When Photoelectrons Meet Gas Molecules: Determining the Role of Inelastic Scattering in Ambient Pressure X-ray Photoelectron Spectroscopy.

Abstract

Inelastic photoelectron scattering (IPES) by gas molecules, a critical phenomenon observed in ambient pressure X-ray photoelectron spectroscopy (APXPS), complicates spectral interpretation due to kinetic energy loss in the primary spectrum and the appearance of additional features at higher binding energies. In this study, we systematically investigate IPES in various gas environments using APXPS, providing detailed insights into interactions between photoelectrons emitted from solid surfaces and surrounding gas molecules. Core-level XPS spectra of Au, Ag, Zn, and Cu metals were recorded over a wide kinetic energy range in the presence of CO₂, N₂, Ar, and H₂ gases, demonstrating the universal nature of IPES across different systems. Additionally, we analyzed spectra of scattering effects induced by gas-phase interactions without metal solids. In two reported CO₂-reduction systems (p-GaN/Au/Cu and p-Si/TaO _x /Cu), we elucidated that IPES is independent of the composition, structure, or size of the solid materials.

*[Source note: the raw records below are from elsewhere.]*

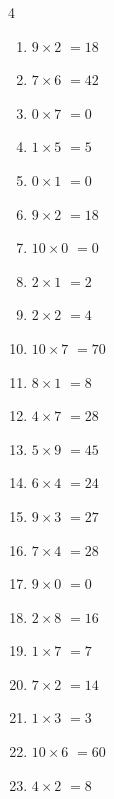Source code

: \begin{multicols}{4}
\begin{enumerate}
\columnbreak %

  \item $9\times 2$
        $=18$

  \item $7\times 6$
        $=42$

  \item $0\times 7$
        $=0$

  \item $1\times 5$
        $=5$

  \item $0\times 1$
        $=0$

  \item $9\times 2$
        $=18$

  \item $10\times 0$
        $=0$

  \item $2\times 1$
        $=2$

  \item $2\times 2$
        $=4$

  \item $10\times 7$
        $=70$

  \item $8\times 1$
        $=8$

  \item $4\times 7$
        $=28$

  \item $5\times 9$
        $=45$

  \item $6\times 4$
        $=24$

  \item $9\times 3$
        $=27$

  \item $7\times 4$
        $=28$

  \item $9\times 0$
        $=0$

  \item $2\times 8$
        $=16$

  \item $1\times 7$
        $=7$

  \item $7\times 2$
        $=14$

  \item $1\times 3$
        $=3$

  \item $10\times 6$
        $=60$

  \item $4\times 2$
        $=8$


\end{enumerate}
\end{multicols}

Using metal foil platforms, we further developed an analytical model to extract electron excitation cross sections of gas molecules. These findings enhance our understanding of IPES mechanisms and enable the predictions of IPES structures in other solid-gas systems, providing a valuable reference for future APXPS studies and improving the accuracy of spectral analysis in gas-rich catalytic interfaces.